Treasure Adventure Game is not without its flaws–the developer is remaking it and has promised to address many of them. It’s a shame that its introductory sequence is one of them because it goes on for a very, very long time. There was a while where the length of the introductory cartoon was a point of pride, where long cutscenes meant a game was a Good Solid Game, and that’s an attitude which has taken a long time to fade. TAG is a lot more longwinded than it ought to be. There’s an opening narration talking about the evil wizard and the cataclysm and the twelve treasures and all of that. And that’s revealed to be backstory to an adventure undertaken by two friends and the young son of one of them to find the legendary twelve treasures. And that’s skipped over in the opening credits–which feature a sort of slide presentation about the trio’s adventures–as backstory for the climax of their journey, when they bring all twelve treasures to the final temple. And that turns out to be a flashback nightmare that you wake up from–finally you get control of your main character. And you dick around a few islands for a while until you finally get your mission, which is to find all twelve treasures and Set Right What Went Wrong or whatever.
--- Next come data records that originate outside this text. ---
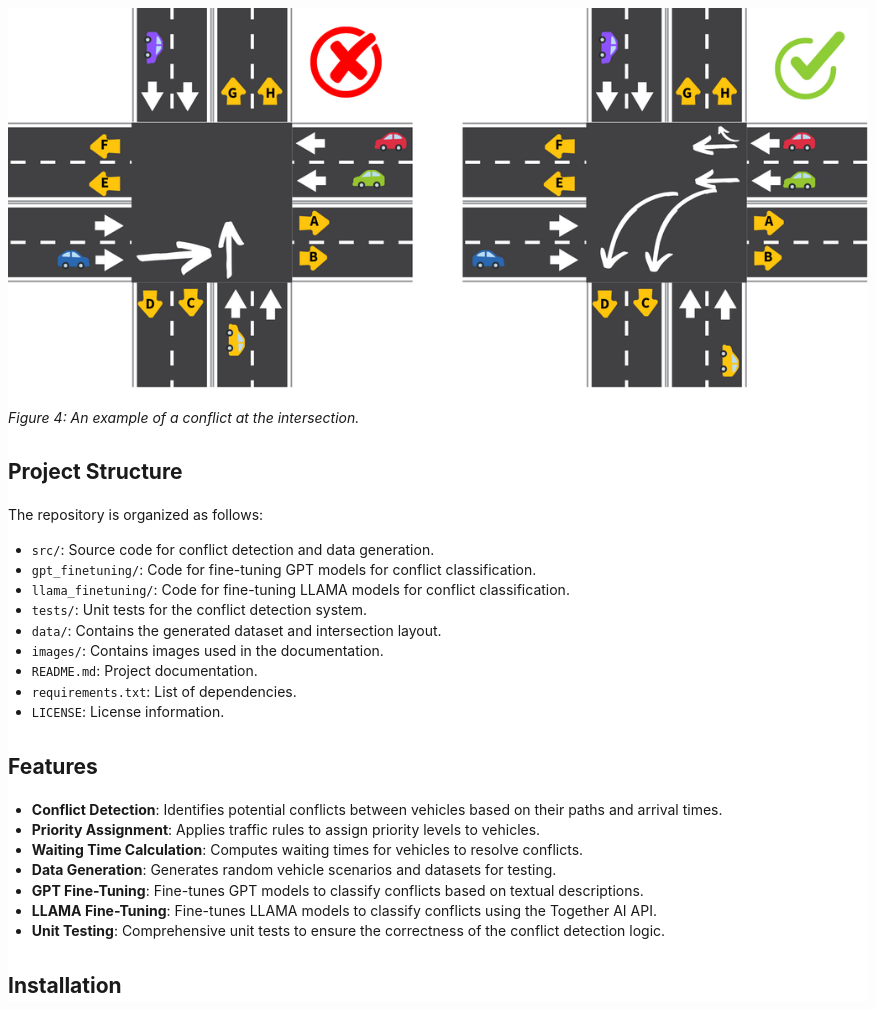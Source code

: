![Intersection Conflict](images/conflict_intersection.png)

*Figure 4: An example of a conflict at the intersection.*

## Project Structure

The repository is organized as follows:

- `src/`: Source code for conflict detection and data generation.
- `gpt_finetuning/`: Code for fine-tuning GPT models for conflict classification.
- `llama_finetuning/`: Code for fine-tuning LLAMA models for conflict classification.
- `tests/`: Unit tests for the conflict detection system.
- `data/`: Contains the generated dataset and intersection layout.
- `images/`: Contains images used in the documentation.
- `README.md`: Project documentation.
- `requirements.txt`: List of dependencies.
- `LICENSE`: License information.

## Features

- **Conflict Detection**: Identifies potential conflicts between vehicles based on their paths and arrival times.
- **Priority Assignment**: Applies traffic rules to assign priority levels to vehicles.
- **Waiting Time Calculation**: Computes waiting times for vehicles to resolve conflicts.
- **Data Generation**: Generates random vehicle scenarios and datasets for testing.
- **GPT Fine-Tuning**: Fine-tunes GPT models to classify conflicts based on textual descriptions.
- **LLAMA Fine-Tuning**: Fine-tunes LLAMA models to classify conflicts using the Together AI API.
- **Unit Testing**: Comprehensive unit tests to ensure the correctness of the conflict detection logic.

## Installation
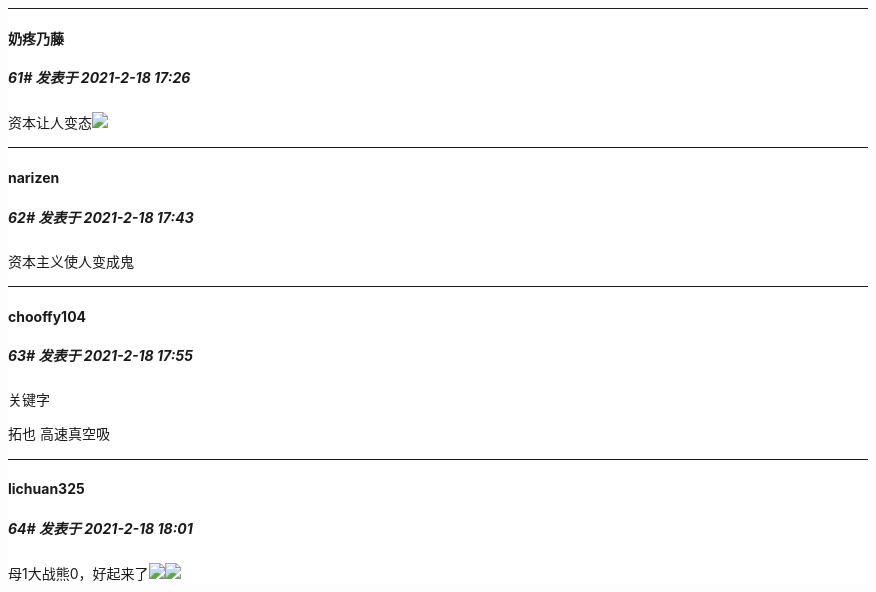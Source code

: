 





*****

####  奶疼乃藤  
##### 61#       发表于 2021-2-18 17:26




资本让人变态<img src="https://static.saraba1st.com/image/smiley/face2017/022.png" referrerpolicy="no-referrer">







*****

####  narizen  
##### 62#       发表于 2021-2-18 17:43




资本主义使人变成鬼







*****

####  chooffy104  
##### 63#       发表于 2021-2-18 17:55




关键字


拓也 高速真空吸







*****

####  lichuan325  
##### 64#       发表于 2021-2-18 18:01




母1大战熊0，好起来了<img src="https://static.saraba1st.com/image/smiley/face2017/062.gif" referrerpolicy="no-referrer"><img src="https://static.saraba1st.com/image/smiley/face2017/067.png" referrerpolicy="no-referrer">



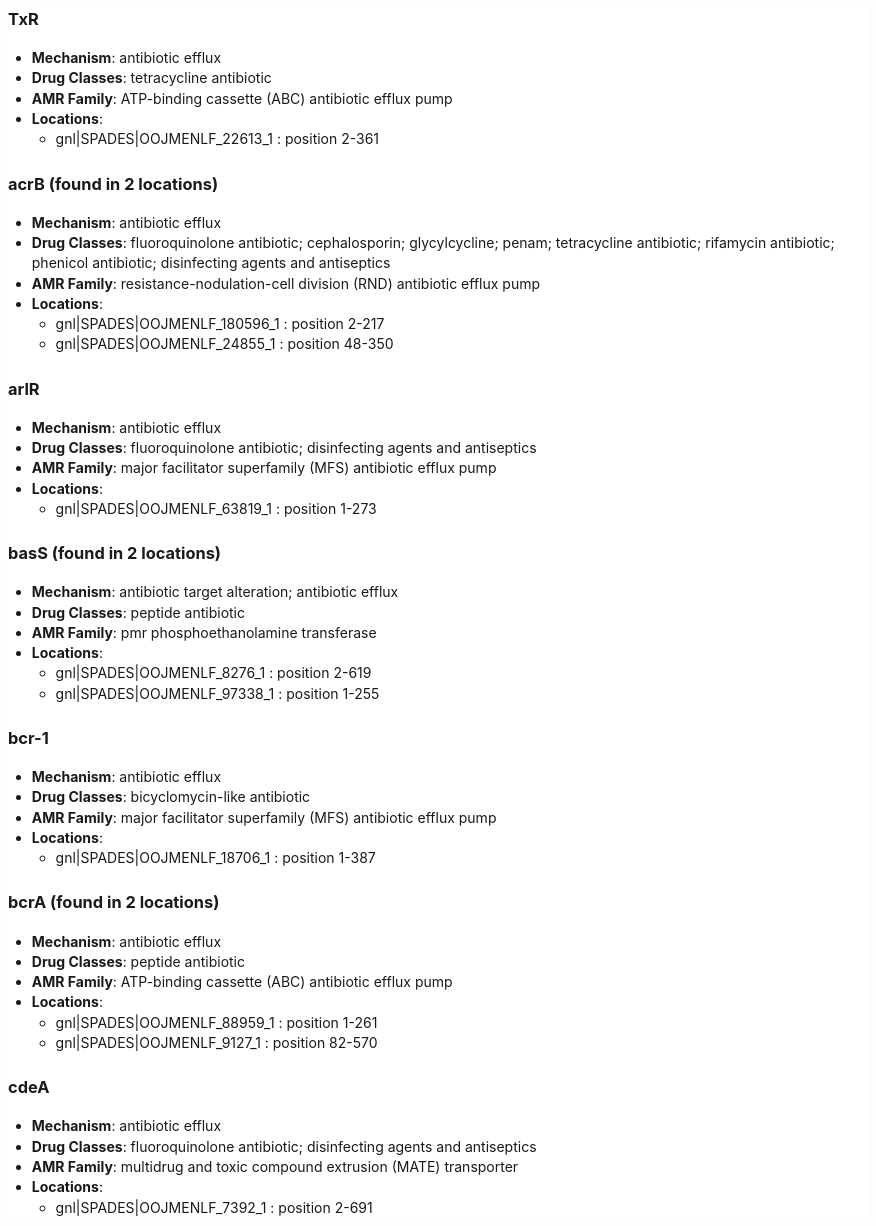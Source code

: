 ### TxR
- **Mechanism**: antibiotic efflux
- **Drug Classes**: tetracycline antibiotic
- **AMR Family**: ATP-binding cassette (ABC) antibiotic efflux pump
- **Locations**:
  - gnl|SPADES|OOJMENLF_22613_1 : position 2-361

### acrB (found in 2 locations)
- **Mechanism**: antibiotic efflux
- **Drug Classes**: fluoroquinolone antibiotic; cephalosporin; glycylcycline; penam; tetracycline antibiotic; rifamycin antibiotic; phenicol antibiotic; disinfecting agents and antiseptics
- **AMR Family**: resistance-nodulation-cell division (RND) antibiotic efflux pump
- **Locations**:
  - gnl|SPADES|OOJMENLF_180596_1 : position 2-217
  - gnl|SPADES|OOJMENLF_24855_1 : position 48-350

### arlR
- **Mechanism**: antibiotic efflux
- **Drug Classes**: fluoroquinolone antibiotic; disinfecting agents and antiseptics
- **AMR Family**: major facilitator superfamily (MFS) antibiotic efflux pump
- **Locations**:
  - gnl|SPADES|OOJMENLF_63819_1 : position 1-273

### basS (found in 2 locations)
- **Mechanism**: antibiotic target alteration; antibiotic efflux
- **Drug Classes**: peptide antibiotic
- **AMR Family**: pmr phosphoethanolamine transferase
- **Locations**:
  - gnl|SPADES|OOJMENLF_8276_1 : position 2-619
  - gnl|SPADES|OOJMENLF_97338_1 : position 1-255

### bcr-1
- **Mechanism**: antibiotic efflux
- **Drug Classes**: bicyclomycin-like antibiotic
- **AMR Family**: major facilitator superfamily (MFS) antibiotic efflux pump
- **Locations**:
  - gnl|SPADES|OOJMENLF_18706_1 : position 1-387

### bcrA (found in 2 locations)
- **Mechanism**: antibiotic efflux
- **Drug Classes**: peptide antibiotic
- **AMR Family**: ATP-binding cassette (ABC) antibiotic efflux pump
- **Locations**:
  - gnl|SPADES|OOJMENLF_88959_1 : position 1-261
  - gnl|SPADES|OOJMENLF_9127_1 : position 82-570

### cdeA
- **Mechanism**: antibiotic efflux
- **Drug Classes**: fluoroquinolone antibiotic; disinfecting agents and antiseptics
- **AMR Family**: multidrug and toxic compound extrusion (MATE) transporter
- **Locations**:
  - gnl|SPADES|OOJMENLF_7392_1 : position 2-691
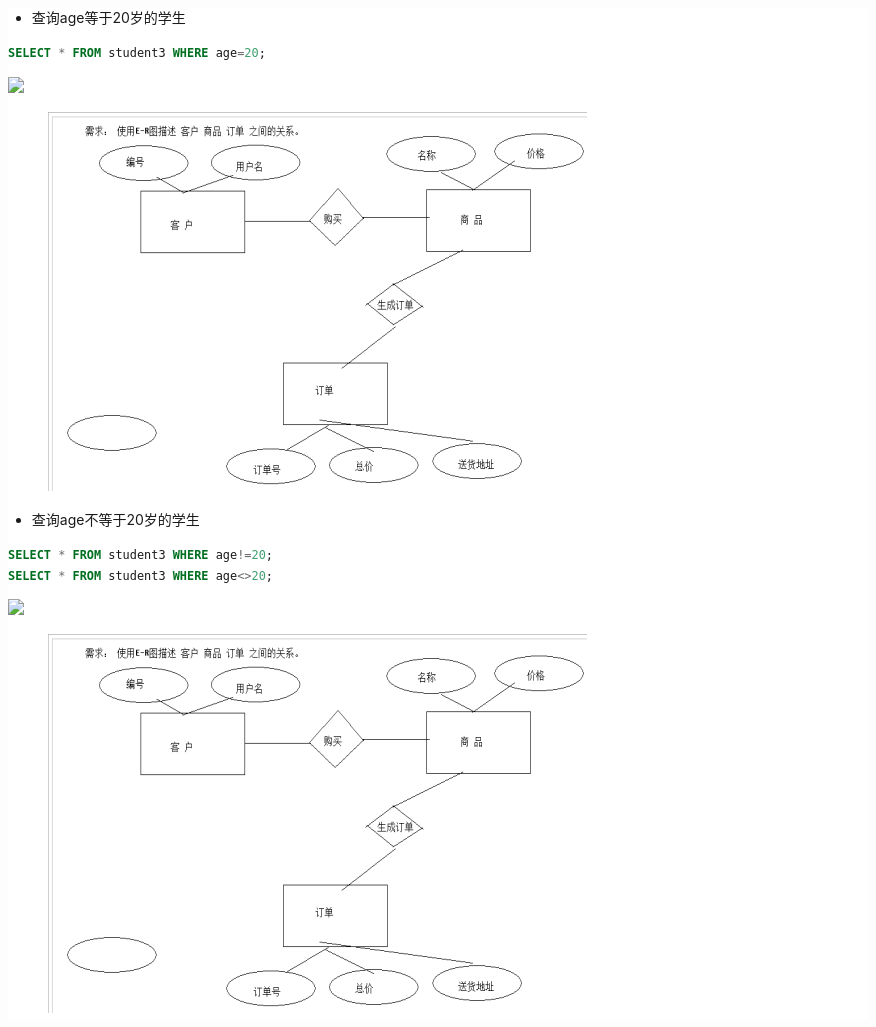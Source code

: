 
- 查询age等于20岁的学生

```sql
SELECT * FROM student3 WHERE age=20;
```

![](imgs/where查询03.png)

<figure class="thumbnails">
    <img src="picture/mysql/img02/关系型数据库图解.bmp" alt="Screenshot of coverpage" title="Cover page">
</figure>


- 查询age不等于20岁的学生

```sql
SELECT * FROM student3 WHERE age!=20;
SELECT * FROM student3 WHERE age<>20;
```

![](imgs/where查询04.png)

<figure class="thumbnails">
    <img src="picture/mysql/img02/关系型数据库图解.bmp" alt="Screenshot of coverpage" title="Cover page">
</figure>
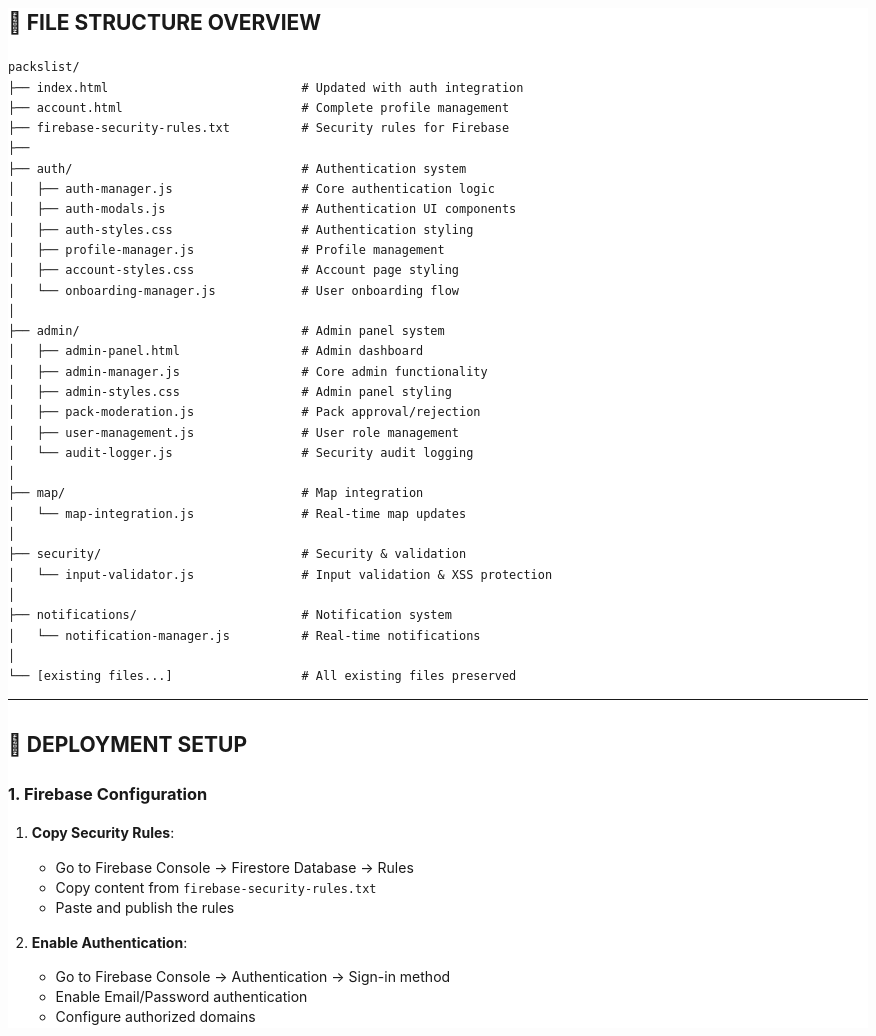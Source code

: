 
## 📁 **FILE STRUCTURE OVERVIEW**

```
packslist/
├── index.html                           # Updated with auth integration
├── account.html                         # Complete profile management
├── firebase-security-rules.txt          # Security rules for Firebase
├── 
├── auth/                                # Authentication system
│   ├── auth-manager.js                  # Core authentication logic
│   ├── auth-modals.js                   # Authentication UI components
│   ├── auth-styles.css                  # Authentication styling
│   ├── profile-manager.js               # Profile management
│   ├── account-styles.css               # Account page styling
│   └── onboarding-manager.js            # User onboarding flow
│
├── admin/                               # Admin panel system
│   ├── admin-panel.html                 # Admin dashboard
│   ├── admin-manager.js                 # Core admin functionality
│   ├── admin-styles.css                 # Admin panel styling
│   ├── pack-moderation.js               # Pack approval/rejection
│   ├── user-management.js               # User role management
│   └── audit-logger.js                  # Security audit logging
│
├── map/                                 # Map integration
│   └── map-integration.js               # Real-time map updates
│
├── security/                            # Security & validation
│   └── input-validator.js               # Input validation & XSS protection
│
├── notifications/                       # Notification system
│   └── notification-manager.js          # Real-time notifications
│
└── [existing files...]                  # All existing files preserved
```

---

## 🔧 **DEPLOYMENT SETUP**

### **1. Firebase Configuration**
1. **Copy Security Rules**:
   - Go to Firebase Console → Firestore Database → Rules
   - Copy content from `firebase-security-rules.txt`
   - Paste and publish the rules

2. **Enable Authentication**:
   - Go to Firebase Console → Authentication → Sign-in method
   - Enable Email/Password authentication
   - Configure authorized domains
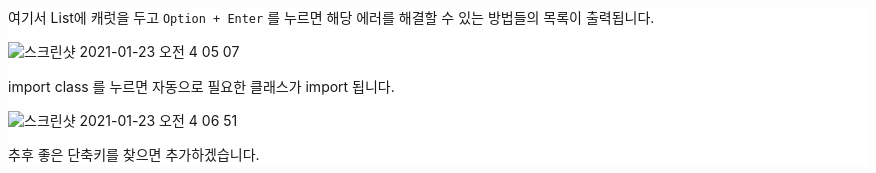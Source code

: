 여기서 List에 캐럿을 두고 `Option + Enter` 를 누르면 해당 에러를 해결할 수 있는 방법들의 목록이 출력됩니다.

<img width="400" alt="스크린샷 2021-01-23 오전 4 05 07" src="https://user-images.githubusercontent.com/56301069/105535095-bf591880-5d31-11eb-82b7-6f21f42a8dce.png">


import class 를 누르면 자동으로 필요한 클래스가 import 됩니다.

<img width="388" alt="스크린샷 2021-01-23 오전 4 06 51" src="https://user-images.githubusercontent.com/56301069/105535096-bff1af00-5d31-11eb-8a13-bfae6f7f9c2e.png">



추후 좋은 단축키를 찾으면 추가하겠습니다.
Like I said, it takes a while.

But once the game opens up, it opens the fuck up. After you find the first treasure, the game basically tells you, okay, what you just did you’ve got to do eleven more times and that’s the flow of the game: Find a treasure, bring it to the temple, get an item, use the item to find a map, use the map to find the next treasure, bring it to the temple, repeat until there’s nothing more to do. In no way does the game grab your next and drag you to the next checkpoint, but after its opening, it expects you’ve been paying attention and know how to play a videogame. You get a parrot friend who acts as a companion/hint system, but while it gives you guidance for the first few quests and can give you vague pointers towards specific puzzles, for the most part it’s just there to keep you company. Right now, all it’s telling me is that I’ve got all I need to go on my journey and I’ve got to find where the next treasure is. The map points to the coordinates, but it gives you no instructions how to get there. If you need an item, or need to go into a specific dungeon, well, you’re an adventurer. Go adventure. It’s trendy to compare things to Dark Souls when you just mean “it’s hard”, but in terms of dumping you in a world and expecting you’ll figure it out, it’s a distant cousin.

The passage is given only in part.